1 Execution site(s)
Krystyna J., born in 1931: “Before the war, I moved from Starachowice to Wąchock with my family. We lived in a house near the Jewish cemetery. There were many Jews in Wąchock at that time, most of them were shopkeepers and craftsmen. There was a stone synagogue near "Kolejowa" street. When the German occupation began, the Germans started to persecute and shoot the Jews. They would take the Jews to the Jewish cemetery in cars, not carts. There, they would ask the Jews to run, and they shoot them one by one. This was not an isolated episode. All the men hid, otherwise they were requisitioned to bury the bodies. The men hid, but the curious children watched. On another occasion, I saw the Germans bringing a very pregnant Jewish woman from Marcinków to the cemetery. She was well dressed and very beautiful. Someone must have denounced her. The Germans killed her. She was already lifeless, but the child in her womb was still alive and moving. She was buried at the cemetery (…)”(Witness N°1355P, interviewed in Wąchock, on August 24, 2022)
Wąchock is a town in Starachowice County, Świętokrzyskie Voivodeship, Poland, within the historical region of Lesser Poland. It lies about 6 km (3,7mi) from Starachowice and approximately 42 km (26mi) from Kielce, the capital of the region. Jews began to settle in Wąchock at the end of the 18th century. In 1921, the town was home to 468 Jewish residents, a number that had increased to 650 by 1930. During the interwar period, Wąchock served as an urban settlement in the Iłżecki District. The Jewish community in Wąchock was an integral part of the town’s social and economic life. They had their own distinct culture, traditions, and religious institutions. A synagogue, kosher butchers and a brick mikvah were some of the institutions that served the community. Many Jews worked as craftsmen, including tailors, shoemakers, and carpenters. Others were involved in trade and owned businesses such as grocery stores, clothing shops, and mills. Agriculture also played a role in the community, with some Jews involved in farming and tending to their own land. Weekly markets were held every Monday, providing opportunities for economic activities and trade.

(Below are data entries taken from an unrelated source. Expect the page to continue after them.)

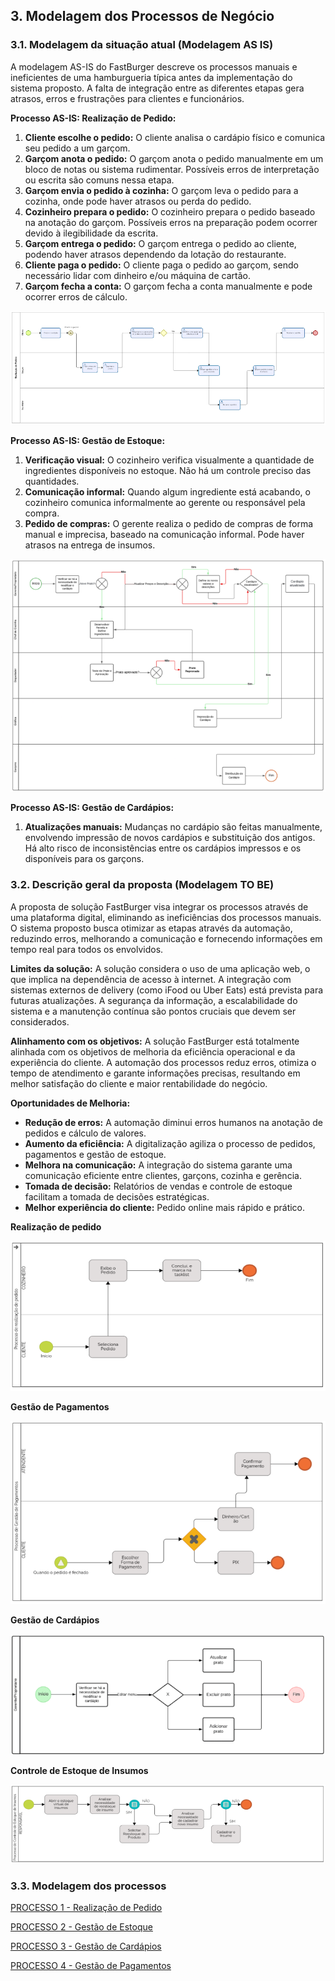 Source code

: ## 3. Modelagem dos Processos de Negócio


### 3.1. Modelagem da situação atual (Modelagem AS IS)

A modelagem AS-IS do FastBurger descreve os processos manuais e ineficientes de uma hamburgueria típica antes da implementação do sistema proposto.  A falta de integração entre as diferentes etapas gera atrasos, erros e frustrações para clientes e funcionários.

**Processo AS-IS: Realização de Pedido:**

1. **Cliente escolhe o pedido:** O cliente analisa o cardápio físico e comunica seu pedido a um garçom.
2. **Garçom anota o pedido:** O garçom anota o pedido manualmente em um bloco de notas ou sistema rudimentar.  Possíveis erros de interpretação ou escrita são comuns nessa etapa.
3. **Garçom envia o pedido à cozinha:** O garçom leva o pedido para a cozinha, onde pode haver atrasos ou perda do pedido.
4. **Cozinheiro prepara o pedido:** O cozinheiro prepara o pedido baseado na anotação do garçom.  Possíveis erros na preparação podem ocorrer devido à ilegibilidade da escrita.
5. **Garçom entrega o pedido:** O garçom entrega o pedido ao cliente, podendo haver atrasos dependendo da lotação do restaurante.
6. **Cliente paga o pedido:** O cliente paga o pedido ao garçom, sendo necessário lidar com dinheiro e/ou máquina de cartão.
7. **Garçom fecha a conta:** O garçom fecha a conta manualmente e pode ocorrer erros de cálculo.

![alt text](./images/images-modelagem/image.png)

**Processo AS-IS: Gestão de Estoque:**

1. **Verificação visual:** O cozinheiro verifica visualmente a quantidade de ingredientes disponíveis no estoque.  Não há um controle preciso das quantidades.
2. **Comunicação informal:** Quando algum ingrediente está acabando, o cozinheiro comunica informalmente ao gerente ou responsável pela compra.
3. **Pedido de compras:** O gerente realiza o pedido de compras de forma manual e imprecisa, baseado na comunicação informal.  Pode haver atrasos na entrega de insumos.

![alt text](./images/images-modelagem/image-1.png)

**Processo AS-IS: Gestão de Cardápios:**

1. **Atualizações manuais:**  Mudanças no cardápio são feitas manualmente, envolvendo impressão de novos cardápios e substituição dos antigos.  Há alto risco de inconsistências entre os cardápios impressos e os disponíveis para os garçons.




### 3.2. Descrição geral da proposta (Modelagem TO BE)

A proposta de solução FastBurger visa integrar os processos através de uma plataforma digital, eliminando as ineficiências dos processos manuais. O sistema proposto busca otimizar as etapas através da automação, reduzindo erros, melhorando a comunicação e fornecendo informações em tempo real para todos os envolvidos.

**Limites da solução:** A solução considera o uso de uma aplicação web, o que implica na dependência de acesso à internet.  A integração com sistemas externos de delivery (como iFood ou Uber Eats)  está prevista para futuras atualizações. A segurança da informação,  a escalabilidade do sistema e a  manutenção contínua são pontos cruciais que devem ser considerados.

**Alinhamento com os objetivos:** A solução FastBurger está totalmente alinhada com os objetivos de melhoria da eficiência operacional e da experiência do cliente. A automação dos processos reduz erros, otimiza o tempo de atendimento e garante informações precisas, resultando em melhor satisfação do cliente e maior rentabilidade do negócio.

**Oportunidades de Melhoria:**

* **Redução de erros:** A automação diminui erros humanos na anotação de pedidos e cálculo de valores.
* **Aumento da eficiência:** A digitalização agiliza o processo de pedidos, pagamentos e gestão de estoque.
* **Melhora na comunicação:** A integração do sistema garante uma comunicação eficiente entre clientes, garçons, cozinha e gerência.
* **Tomada de decisão:** Relatórios de vendas e controle de estoque facilitam a tomada de decisões estratégicas.
* **Melhor experiência do cliente:** Pedido online mais rápido e prático.


**Realização de pedido**

![alt text](./images/images-modelagem/image-2.png)

**Gestão de Pagamentos**

![alt text](./images/images-modelagem/image-3.png)

**Gestão de Cardápios**

![alt text](./images/images-modelagem/image-4.png)

**Controle de Estoque de Insumos**

![alt text](./images/images-modelagem/image-5.png)

### 3.3. Modelagem dos processos

[PROCESSO 1 - Realização de Pedido](./processos/processo-1-realizacao-pedido.md "Detalhamento do Processo de Realização de Pedido.")

[PROCESSO 2 - Gestão de Estoque](./processos/processo-2-gestao-estoque.md "Detalhamento do Processo de Gestão de Estoque.")

[PROCESSO 3 - Gestão de Cardápios](./processos/processo-3-gestao-cardapios.md "Detalhamento do Processo de Gestão de Cardápios.")

[PROCESSO 4 - Gestão de Pagamentos](./processos/processo-4-gestao-pagamentos.md "Detalhamento do Processo de Gestão de Pagamentos.")

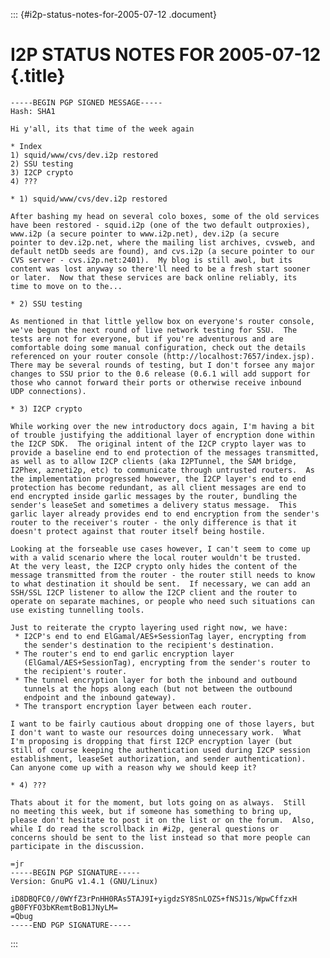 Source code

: ::: {#i2p-status-notes-for-2005-07-12 .document}
# I2P STATUS NOTES FOR 2005-07-12 {.title}

    -----BEGIN PGP SIGNED MESSAGE-----
    Hash: SHA1

    Hi y'all, its that time of the week again

    * Index
    1) squid/www/cvs/dev.i2p restored
    2) SSU testing
    3) I2CP crypto
    4) ???

    * 1) squid/www/cvs/dev.i2p restored

    After bashing my head on several colo boxes, some of the old services
    have been restored - squid.i2p (one of the two default outproxies),
    www.i2p (a secure pointer to www.i2p.net), dev.i2p (a secure
    pointer to dev.i2p.net, where the mailing list archives, cvsweb, and
    default netDb seeds are found), and cvs.i2p (a secure pointer to our
    CVS server - cvs.i2p.net:2401).  My blog is still awol, but its
    content was lost anyway so there'll need to be a fresh start sooner
    or later.  Now that these services are back online reliably, its
    time to move on to the...

    * 2) SSU testing

    As mentioned in that little yellow box on everyone's router console,
    we've begun the next round of live network testing for SSU.  The
    tests are not for everyone, but if you're adventurous and are
    comfortable doing some manual configuration, check out the details
    referenced on your router console (http://localhost:7657/index.jsp).
    There may be several rounds of testing, but I don't forsee any major
    changes to SSU prior to the 0.6 release (0.6.1 will add support for
    those who cannot forward their ports or otherwise receive inbound
    UDP connections).

    * 3) I2CP crypto

    While working over the new introductory docs again, I'm having a bit
    of trouble justifying the additional layer of encryption done within
    the I2CP SDK.  The original intent of the I2CP crypto layer was to
    provide a baseline end to end protection of the messages transmitted,
    as well as to allow I2CP clients (aka I2PTunnel, the SAM bridge,
    I2Phex, azneti2p, etc) to communicate through untrusted routers.  As
    the implementation progressed however, the I2CP layer's end to end
    protection has become redundant, as all client messages are end to
    end encrypted inside garlic messages by the router, bundling the
    sender's leaseSet and sometimes a delivery status message.  This
    garlic layer already provides end to end encryption from the sender's
    router to the receiver's router - the only difference is that it
    doesn't protect against that router itself being hostile.

    Looking at the forseable use cases however, I can't seem to come up
    with a valid scenario where the local router wouldn't be trusted.
    At the very least, the I2CP crypto only hides the content of the
    message transmitted from the router - the router still needs to know
    to what destination it should be sent.  If necessary, we can add an
    SSH/SSL I2CP listener to allow the I2CP client and the router to
    operate on separate machines, or people who need such situations can
    use existing tunnelling tools.

    Just to reiterate the crypto layering used right now, we have:
     * I2CP's end to end ElGamal/AES+SessionTag layer, encrypting from
       the sender's destination to the recipient's destination.
     * The router's end to end garlic encryption layer
       (ElGamal/AES+SessionTag), encrypting from the sender's router to
       the recipient's router.
     * The tunnel encryption layer for both the inbound and outbound
       tunnels at the hops along each (but not between the outbound
       endpoint and the inbound gateway).
     * The transport encryption layer between each router.

    I want to be fairly cautious about dropping one of those layers, but
    I don't want to waste our resources doing unnecessary work.  What
    I'm proposing is dropping that first I2CP encryption layer (but
    still of course keeping the authentication used during I2CP session
    establishment, leaseSet authorization, and sender authentication).
    Can anyone come up with a reason why we should keep it?

    * 4) ???

    Thats about it for the moment, but lots going on as always.  Still
    no meeting this week, but if someone has something to bring up,
    please don't hesitate to post it on the list or on the forum.  Also,
    while I do read the scrollback in #i2p, general questions or
    concerns should be sent to the list instead so that more people can
    participate in the discussion.

    =jr
    -----BEGIN PGP SIGNATURE-----
    Version: GnuPG v1.4.1 (GNU/Linux)

    iD8DBQFC0//0WYfZ3rPnHH0RAs5TAJ9I+yigdzSY8SnLOZS+fNSJ1s/WpwCffzxH
    gB0FYFO3bKRemtBoB1JNyLM=
    =Qbug
    -----END PGP SIGNATURE-----
:::
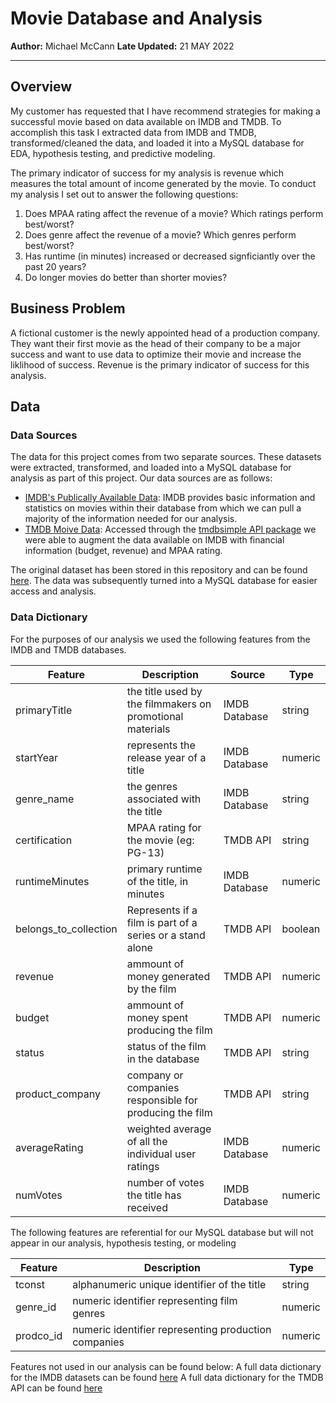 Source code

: # **Movie Database and Analysis**

**Author:** Michael McCann
**Late Updated:** 21 MAY 2022
___

## Overview
My customer has requested that I have recommend strategies for making a successful movie based on data available on IMDB and TMDB. To accomplish this task I extracted data from IMDB and TMDB, transformed/cleaned the data, and loaded it into a MySQL database for EDA, hypothesis testing, and predictive modeling. 

The primary indicator of success for my analysis is revenue which measures the total amount of income generated by the movie. To conduct my analysis I set out to answer the following questions:
1. Does MPAA rating affect the revenue of a movie? Which ratings perform best/worst?
2. Does genre affect the revenue of a movie? Which genres perform best/worst?
3. Has runtime (in minutes) increased or decreased signficiantly over the past 20 years?
4. Do longer movies do better than shorter movies? 

## Business Problem 
A fictional customer is the newly appointed head of a production company. They want their first movie as the head of their company to be a major success and want to use data to optimize their movie and increase the liklihood of success. Revenue is the primary indicator of success for this analysis.

## Data
### Data Sources
The data for this project comes from two separate sources. These datasets were extracted, transformed, and loaded into a MySQL database for analysis as part of this project. Our data sources are as follows:
- [IMDB's Publically Available Data](https://datasets.imdbws.com/): IMDB provides basic information and statistics on movies within their database from which we can pull a majority of the information needed for our analysis. 
- [TMDB Moive Data](https://www.themoviedb.org/): Accessed through the [tmdbsimple API package](https://github.com/celiao/tmdbsimple) we were able to augment the data available on IMDB with financial information (budget, revenue) and MPAA rating.

The original dataset has been stored in this repository and can be found [here](https://github.com/msmccann10/PP-movie-database-and-analysis/tree/main/data). The data was subsequently turned into a MySQL database for easier access and analysis.

### Data Dictionary
For the purposes of our analysis we used the following features from the IMDB and TMDB databases. 

|Feature|Description|Source|Type|
|---|---|---|---|
|primaryTitle|the title used by the filmmakers on promotional materials|IMDB Database|string|
|startYear|represents the release year of a title|IMDB Database|numeric|
|genre_name|the genres associated with the title|IMDB Database|string|
|certification|MPAA rating for the movie (eg: PG-13)|TMDB API|string|
|runtimeMinutes|primary runtime of the title, in minutes|IMDB Database|numeric|
|belongs_to_collection|Represents if a film is part of a series or a stand alone|TMDB API|boolean|
|revenue|ammount of money generated by the film|TMDB API|numeric|
|budget|ammount of money spent producing the film|TMDB API|numeric|
|status|status of the film in the database|TMDB API|string|
|product_company|company or companies responsible for producing the film|TMDB API|string|
|averageRating|weighted average of all the individual user ratings|IMDB Database|numeric|
|numVotes|number of votes the title has received|IMDB Database|numeric|

The following features are referential for our MySQL database but will not appear in our analysis, hypothesis testing, or modeling

|Feature|Description|Type|
|---|---|---|
|tconst|alphanumeric unique identifier of the title|string|
|genre_id|numeric identifier representing film genres|numeric|
|prodco_id|numeric identifier representing production companies|numeric|

Features not used in our analysis can be found below:
A full data dictionary for the IMDB datasets can be found [here](https://www.imdb.com/interfaces/)
A full data dictionary for the TMDB API can be found [here](https://developers.themoviedb.org/3/movies/get-movie-details)
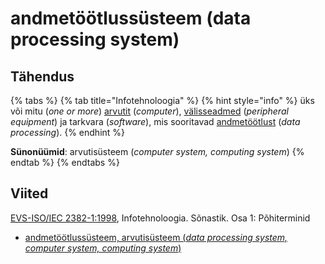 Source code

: # andmetöötlussüsteem \(data processing system\)

## Tähendus

{% tabs %}
{% tab title="Infotehnoloogia" %}
{% hint style="info" %}
üks või mitu \(_one or more_\) [arvutit](arvuti-computer.md) \(_computer_\),  [välisseadmed](vaelisseadmed-peripheral-equipment.md) \(_peripheral equipment_\) ja tarkvara \(_software_\), mis sooritavad [andmetöötlust](andmetoeoetlus-data-processing.md) \(_data processing_\).
{% endhint %}

**Sünonüümid**: arvutisüsteem \(_computer system, computing system_\)
{% endtab %}
{% endtabs %}

## Viited

[EVS-ISO/IEC 2382-1:1998](https://www.evs.ee/et/evs-iso-iec-2382-1-1998), Infotehnoloogia. Sõnastik. Osa 1: Põhiterminid

* [andmetöötlussüsteem, arvutisüsteem \(_data processing system, computer system, computing system_\)](https://www.eki.ee/dict/its/index.cgi?Q=D05F11D0-6C03-1014-88DC-FC5F0DBED45A&F=GUID&C01=1&C02=0&C10=1)


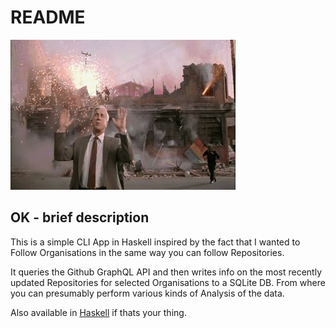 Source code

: # README

![Nothing here](./images/nothing-here.gif)

## OK - brief description

This is a simple CLI App in Haskell inspired by the fact that I wanted to Follow Organisations in the same way you can follow Repositories.

It queries the Github GraphQL API and then writes info on the most recently updated Repositories for selected Organisations to a SQLite DB. From where you can presumably perform various kinds of Analysis of the data.

Also available in [Haskell](https://github.com/halhenke/GithubOrgTracker) if thats your thing. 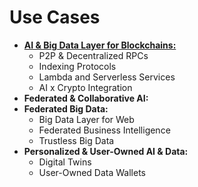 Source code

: # Use Cases

- [**AI & Big Data Layer for Blockchains:**](./use-cases/big-data-layer.md)
  - P2P & Decentralized RPCs
  - Indexing Protocols 
  - Lambda and Serverless Services
  - AI x Crypto Integration
- **Federated & Collaborative AI:**
- **Federated Big Data:**
  - Big Data Layer for Web
  - Federated Business Intelligence
  - Trustless Big Data
- **Personalized & User-Owned AI & Data:**
  - Digital Twins
  - User-Owned Data Wallets
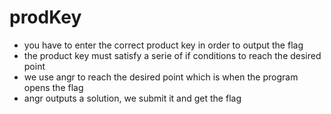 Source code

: # prodKey
 - you have to enter the correct product key in order to output the flag
 - the product key must satisfy a serie of if conditions to reach the desired point
 - we use angr to reach the desired point which is when the program opens the flag
 - angr outputs a solution, we submit it and get the flag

German troops arrived in Wąchock in September 1939. Due to the destruction caused during the invasion, when some houses were burned down and rendered uninhabitable, multiple families often shared a single apartment. Additionally, individuals from the wider Wąchock region sought refuge in the settlement. During the period of German occupation, Jewish residents from Wąchock were forced to work in labor camps established at the Herman Göring Werke armaments plant in Starachowice and HASAG in Skarżysko-Kamienna. Tragically, many of them perished due to the harsh conditions and tasks imposed on them. Despite this, Wąchock itself did not have a designated ghetto, and until 1942, Jews were allowed to move freely within the settlement. On October 22, 1942, all Jewish residents in Wąchock were forcibly transported to Starachowice and subsequently to the German Nazi concentration camp in Treblinka. Some Jews sought assistance from sympathetic Poles and chose to hide in their apartments or farm buildings. Unfortunately, there were instances where betrayals and denunciations to the Germans occurred, leading to dire consequences for those in hiding. According to oral accounts from two witnesses interviewed by Yahad in August 2022, the Germans executed people of Jewish origin and Poles hiding Jews in the Jewish cemetery in Wąchock during the occupation. According to Krystyna J., born in 1931, executions at the cemetery were very frequent. She saw some of them from the attic of her family house, located near the cemetery. The victims were brought to the execution site by the Germans in cars. After the shooting, the Germans would requisition local farmers and order them to bury the bodies of the victims. Mieczysław T., born in 1936 saw at least two such executions. After one of them, he went to the cemetery and saw four bodies of Jewish men, completely naked. The four men were put into the mass grave and buried by a local gravedigger. A memorial commemorating the victims of the Holocaust is now located in the cemetery. The Jewish community also reappeared in the town just after the war but were victims of acts of violence. Between 1944 and 1946, several Jews who had managed to survive the occupation were murdered in Wąchock.